1- Controverse au point de vue philosophique

On va jusqu’à soutenir, d’une manière générale, que la société peut seulement corriger, et n’a pas le droit de punir. N’insistons pas sur cette erreur. Il faut, pour la partager, accuser d’égarement l’esprit de tous les peuples et le consentement universel. C’est une peine, et une peine souvent fort dure, qui accompagne dans nos codes, comme sanction, chaque disposition du législateur. Laissons à la société, c’est-à-dire à l’autorité visible, le soin de veiller à l’ordre matériel, notre premier intérêt, et le droit, pour l’obtenir, d’employer tous les moyens efficaces et nécessaires.

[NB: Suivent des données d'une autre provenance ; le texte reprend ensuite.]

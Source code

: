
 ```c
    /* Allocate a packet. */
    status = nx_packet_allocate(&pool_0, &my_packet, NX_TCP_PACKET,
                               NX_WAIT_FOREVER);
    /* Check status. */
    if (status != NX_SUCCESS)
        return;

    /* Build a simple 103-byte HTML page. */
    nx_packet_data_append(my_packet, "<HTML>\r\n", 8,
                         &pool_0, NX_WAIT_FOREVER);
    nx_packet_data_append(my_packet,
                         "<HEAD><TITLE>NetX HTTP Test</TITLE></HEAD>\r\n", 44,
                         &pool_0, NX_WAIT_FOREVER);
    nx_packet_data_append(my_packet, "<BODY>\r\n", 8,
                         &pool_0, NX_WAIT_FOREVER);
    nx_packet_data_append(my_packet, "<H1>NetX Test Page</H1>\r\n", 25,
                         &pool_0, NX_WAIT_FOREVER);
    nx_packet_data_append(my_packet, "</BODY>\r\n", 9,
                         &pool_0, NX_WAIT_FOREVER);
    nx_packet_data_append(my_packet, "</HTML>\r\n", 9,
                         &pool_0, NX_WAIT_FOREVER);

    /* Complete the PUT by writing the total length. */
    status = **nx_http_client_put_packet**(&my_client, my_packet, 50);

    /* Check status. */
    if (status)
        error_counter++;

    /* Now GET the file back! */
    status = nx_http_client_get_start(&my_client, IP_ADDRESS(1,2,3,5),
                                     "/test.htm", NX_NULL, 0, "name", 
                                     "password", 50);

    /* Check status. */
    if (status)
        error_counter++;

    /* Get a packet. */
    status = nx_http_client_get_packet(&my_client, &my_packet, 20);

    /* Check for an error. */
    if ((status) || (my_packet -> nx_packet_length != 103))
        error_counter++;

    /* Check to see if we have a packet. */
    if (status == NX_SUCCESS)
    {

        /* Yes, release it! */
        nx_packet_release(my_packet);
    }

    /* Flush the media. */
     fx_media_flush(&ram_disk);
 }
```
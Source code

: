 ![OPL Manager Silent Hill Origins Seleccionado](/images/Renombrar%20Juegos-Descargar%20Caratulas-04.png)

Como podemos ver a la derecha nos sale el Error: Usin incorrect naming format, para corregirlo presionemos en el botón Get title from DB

Ce droit, établissons-le d’une part, sur la loi morale imprimée par Dieu dans la conscience de l’homme qu’il a créé libre, et d’autre part sur la nécessité pour nous tous de vivre en société. Aujourd’hui, d’ailleurs, il n’est plus sérieusement contesté. Un jurisconsulte, un partisan décidé de l’abolition de la peine de mort, M. Jules Favre, le déclarait, il y a, quelques années, au Corps législatif (séance du 6 avril 1865, discussion de l’Adresse): « Oui, la société a le droit de punir. Pourquoi ? Parce qu’elle est le résultat de la puissance collective du groupe qui s’appelle une nation. Sans le droit primordial de punir, les sociétés n’existeraient pas. » Reconnaissant donc que la société a ce droit, on s’attache à présenter avec force une objection nouvelle, et l’on demande s’il ne convient pas qu’elle en suspende l’exercice avant d’arriver à l’extrême limite, c’est-à-dire au sacrifice de la vie même de l’homme? A l’Assemblée nationale (séance du 15 septembre 1848), Athanase Coquerel, qui avait le premier la parole, commençait ainsi l’attaque, dans un éloquent discours: « La peine de mort ne corrige jamais…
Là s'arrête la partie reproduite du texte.